From the entries below, list each line with "console".

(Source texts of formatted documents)
*** Begin section ***
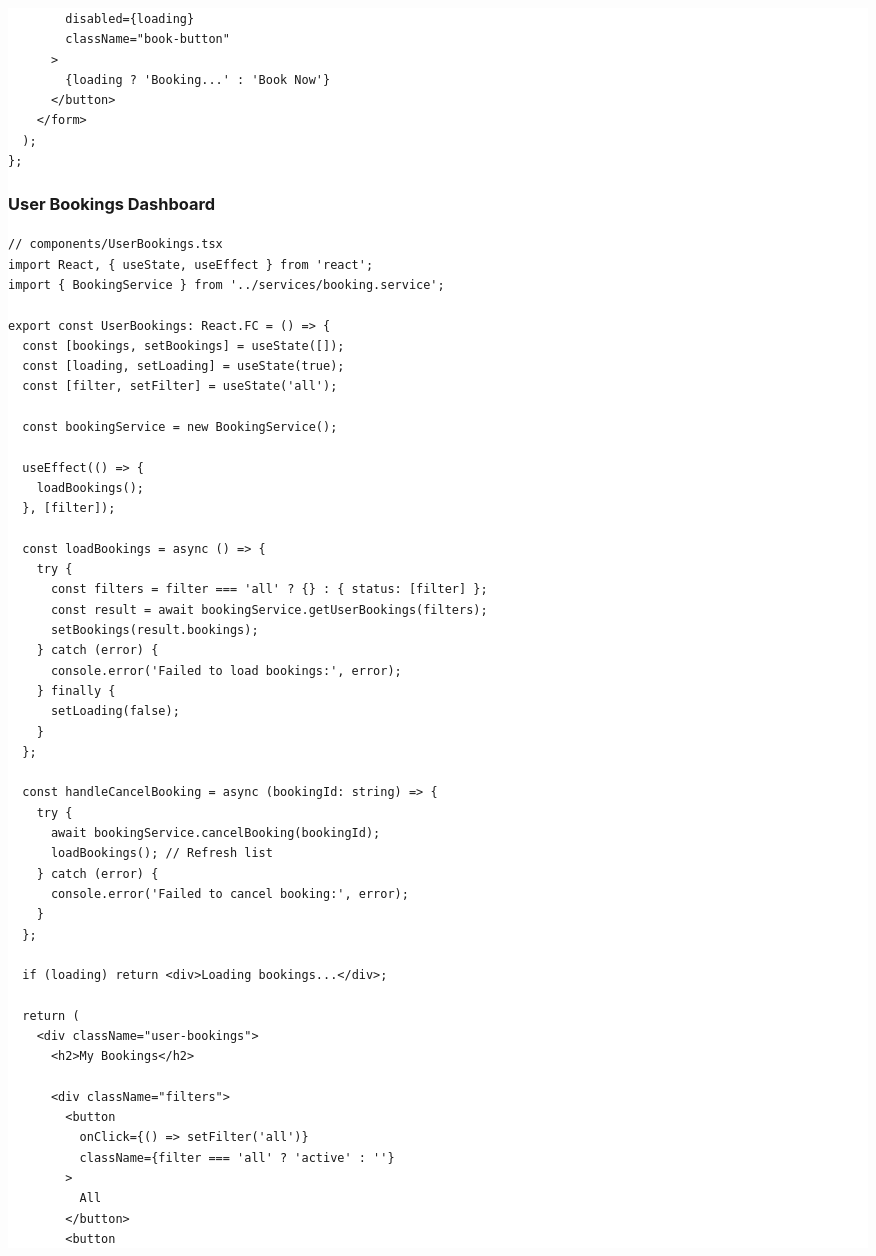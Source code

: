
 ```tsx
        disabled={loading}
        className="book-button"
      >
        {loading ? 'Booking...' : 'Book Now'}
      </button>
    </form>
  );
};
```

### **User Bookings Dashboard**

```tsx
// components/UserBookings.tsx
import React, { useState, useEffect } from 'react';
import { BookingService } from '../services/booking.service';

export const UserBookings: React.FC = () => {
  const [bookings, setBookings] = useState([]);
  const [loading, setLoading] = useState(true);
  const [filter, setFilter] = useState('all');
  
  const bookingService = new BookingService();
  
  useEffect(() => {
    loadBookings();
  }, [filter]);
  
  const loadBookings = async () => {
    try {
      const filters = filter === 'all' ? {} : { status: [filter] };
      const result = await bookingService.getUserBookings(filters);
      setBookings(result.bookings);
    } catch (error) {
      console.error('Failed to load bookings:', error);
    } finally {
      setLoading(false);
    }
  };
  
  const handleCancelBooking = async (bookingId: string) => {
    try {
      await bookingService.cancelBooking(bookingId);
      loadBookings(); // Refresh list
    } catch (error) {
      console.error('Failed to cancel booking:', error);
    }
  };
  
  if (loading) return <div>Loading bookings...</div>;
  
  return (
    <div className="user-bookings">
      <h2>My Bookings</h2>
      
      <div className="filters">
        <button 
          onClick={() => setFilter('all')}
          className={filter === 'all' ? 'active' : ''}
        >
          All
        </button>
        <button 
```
*** End section ***
*** Begin section ***
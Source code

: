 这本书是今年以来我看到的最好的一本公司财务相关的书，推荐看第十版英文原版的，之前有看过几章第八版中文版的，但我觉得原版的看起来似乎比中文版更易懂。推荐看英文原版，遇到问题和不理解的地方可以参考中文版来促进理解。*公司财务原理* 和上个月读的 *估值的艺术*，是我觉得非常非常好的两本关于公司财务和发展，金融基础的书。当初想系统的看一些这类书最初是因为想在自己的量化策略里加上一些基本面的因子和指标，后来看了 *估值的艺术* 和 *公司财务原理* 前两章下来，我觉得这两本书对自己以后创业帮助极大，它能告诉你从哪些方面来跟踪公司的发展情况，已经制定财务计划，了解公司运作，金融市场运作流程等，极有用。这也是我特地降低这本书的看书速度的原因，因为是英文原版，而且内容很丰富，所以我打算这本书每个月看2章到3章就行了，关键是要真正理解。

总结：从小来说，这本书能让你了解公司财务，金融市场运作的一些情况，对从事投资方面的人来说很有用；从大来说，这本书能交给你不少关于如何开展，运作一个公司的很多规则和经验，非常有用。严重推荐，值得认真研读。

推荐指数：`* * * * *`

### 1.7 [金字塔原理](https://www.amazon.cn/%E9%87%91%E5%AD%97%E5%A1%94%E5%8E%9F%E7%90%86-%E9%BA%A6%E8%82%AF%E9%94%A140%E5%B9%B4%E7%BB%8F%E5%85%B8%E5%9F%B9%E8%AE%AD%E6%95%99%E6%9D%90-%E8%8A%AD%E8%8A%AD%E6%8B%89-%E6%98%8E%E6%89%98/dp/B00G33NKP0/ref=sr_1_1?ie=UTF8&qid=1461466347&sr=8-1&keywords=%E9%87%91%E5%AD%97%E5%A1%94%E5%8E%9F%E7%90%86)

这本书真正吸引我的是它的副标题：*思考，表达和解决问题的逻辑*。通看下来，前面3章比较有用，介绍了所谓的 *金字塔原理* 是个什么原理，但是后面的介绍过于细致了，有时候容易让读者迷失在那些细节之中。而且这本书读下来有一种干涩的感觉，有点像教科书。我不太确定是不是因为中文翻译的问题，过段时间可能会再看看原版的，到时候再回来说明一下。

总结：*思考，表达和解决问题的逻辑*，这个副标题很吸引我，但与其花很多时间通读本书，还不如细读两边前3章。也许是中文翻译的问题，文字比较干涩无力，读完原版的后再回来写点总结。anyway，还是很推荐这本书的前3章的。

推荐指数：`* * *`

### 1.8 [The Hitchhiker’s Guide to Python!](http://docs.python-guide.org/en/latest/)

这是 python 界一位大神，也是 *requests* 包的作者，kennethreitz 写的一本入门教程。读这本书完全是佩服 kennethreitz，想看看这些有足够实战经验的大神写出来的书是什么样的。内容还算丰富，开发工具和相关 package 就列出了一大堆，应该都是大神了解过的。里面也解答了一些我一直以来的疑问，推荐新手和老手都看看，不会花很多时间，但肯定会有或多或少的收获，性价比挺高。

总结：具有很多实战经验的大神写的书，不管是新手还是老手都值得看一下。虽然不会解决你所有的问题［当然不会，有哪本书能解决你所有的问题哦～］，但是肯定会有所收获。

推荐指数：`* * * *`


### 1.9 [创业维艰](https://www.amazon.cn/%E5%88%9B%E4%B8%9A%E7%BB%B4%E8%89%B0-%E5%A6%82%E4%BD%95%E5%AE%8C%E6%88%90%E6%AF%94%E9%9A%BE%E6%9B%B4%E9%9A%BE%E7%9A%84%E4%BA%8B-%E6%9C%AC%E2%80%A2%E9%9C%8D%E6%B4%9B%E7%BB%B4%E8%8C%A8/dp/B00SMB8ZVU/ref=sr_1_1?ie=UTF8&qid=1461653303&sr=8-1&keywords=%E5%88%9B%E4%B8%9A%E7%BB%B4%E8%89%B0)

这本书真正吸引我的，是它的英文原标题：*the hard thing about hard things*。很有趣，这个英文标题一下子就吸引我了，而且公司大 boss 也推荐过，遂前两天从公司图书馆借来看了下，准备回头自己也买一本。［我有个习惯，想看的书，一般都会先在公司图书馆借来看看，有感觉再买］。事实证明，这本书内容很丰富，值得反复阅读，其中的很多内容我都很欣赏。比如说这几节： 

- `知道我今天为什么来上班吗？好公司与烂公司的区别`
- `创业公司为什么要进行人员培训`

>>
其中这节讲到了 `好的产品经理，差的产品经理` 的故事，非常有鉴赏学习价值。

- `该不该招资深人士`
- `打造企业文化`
*** End section ***
*** Begin section ***
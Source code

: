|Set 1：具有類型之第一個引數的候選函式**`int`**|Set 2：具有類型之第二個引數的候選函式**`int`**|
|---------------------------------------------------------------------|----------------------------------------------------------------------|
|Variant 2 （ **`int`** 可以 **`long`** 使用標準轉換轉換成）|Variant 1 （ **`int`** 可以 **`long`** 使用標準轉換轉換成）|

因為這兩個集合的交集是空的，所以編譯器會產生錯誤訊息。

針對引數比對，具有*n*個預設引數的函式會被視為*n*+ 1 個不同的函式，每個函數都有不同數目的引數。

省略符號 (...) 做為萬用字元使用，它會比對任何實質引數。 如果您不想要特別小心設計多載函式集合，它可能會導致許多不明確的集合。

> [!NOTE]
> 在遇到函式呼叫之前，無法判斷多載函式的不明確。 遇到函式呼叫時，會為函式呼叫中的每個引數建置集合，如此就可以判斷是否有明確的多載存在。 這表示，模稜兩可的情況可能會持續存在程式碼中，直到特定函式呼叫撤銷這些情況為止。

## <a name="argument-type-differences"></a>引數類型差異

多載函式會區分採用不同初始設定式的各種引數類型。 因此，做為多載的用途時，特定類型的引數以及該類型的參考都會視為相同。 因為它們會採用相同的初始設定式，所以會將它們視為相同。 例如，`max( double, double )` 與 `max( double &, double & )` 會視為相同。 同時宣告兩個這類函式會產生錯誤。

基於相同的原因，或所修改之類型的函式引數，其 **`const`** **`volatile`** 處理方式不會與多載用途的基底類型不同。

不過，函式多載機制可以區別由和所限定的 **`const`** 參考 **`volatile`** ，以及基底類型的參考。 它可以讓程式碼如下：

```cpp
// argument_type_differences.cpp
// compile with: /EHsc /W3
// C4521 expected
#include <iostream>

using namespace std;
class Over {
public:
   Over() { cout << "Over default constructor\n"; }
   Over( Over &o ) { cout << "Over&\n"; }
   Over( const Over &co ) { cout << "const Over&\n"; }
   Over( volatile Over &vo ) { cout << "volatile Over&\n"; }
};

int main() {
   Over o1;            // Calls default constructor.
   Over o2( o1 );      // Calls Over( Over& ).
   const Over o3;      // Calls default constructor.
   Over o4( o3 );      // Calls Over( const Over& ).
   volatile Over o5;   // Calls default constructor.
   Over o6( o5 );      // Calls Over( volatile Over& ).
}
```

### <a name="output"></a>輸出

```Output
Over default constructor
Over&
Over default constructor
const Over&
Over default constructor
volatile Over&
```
*** End section ***
→ Written solution:
      console.error('Failed to load bookings:', error);
      console.error('Failed to cancel booking:', error);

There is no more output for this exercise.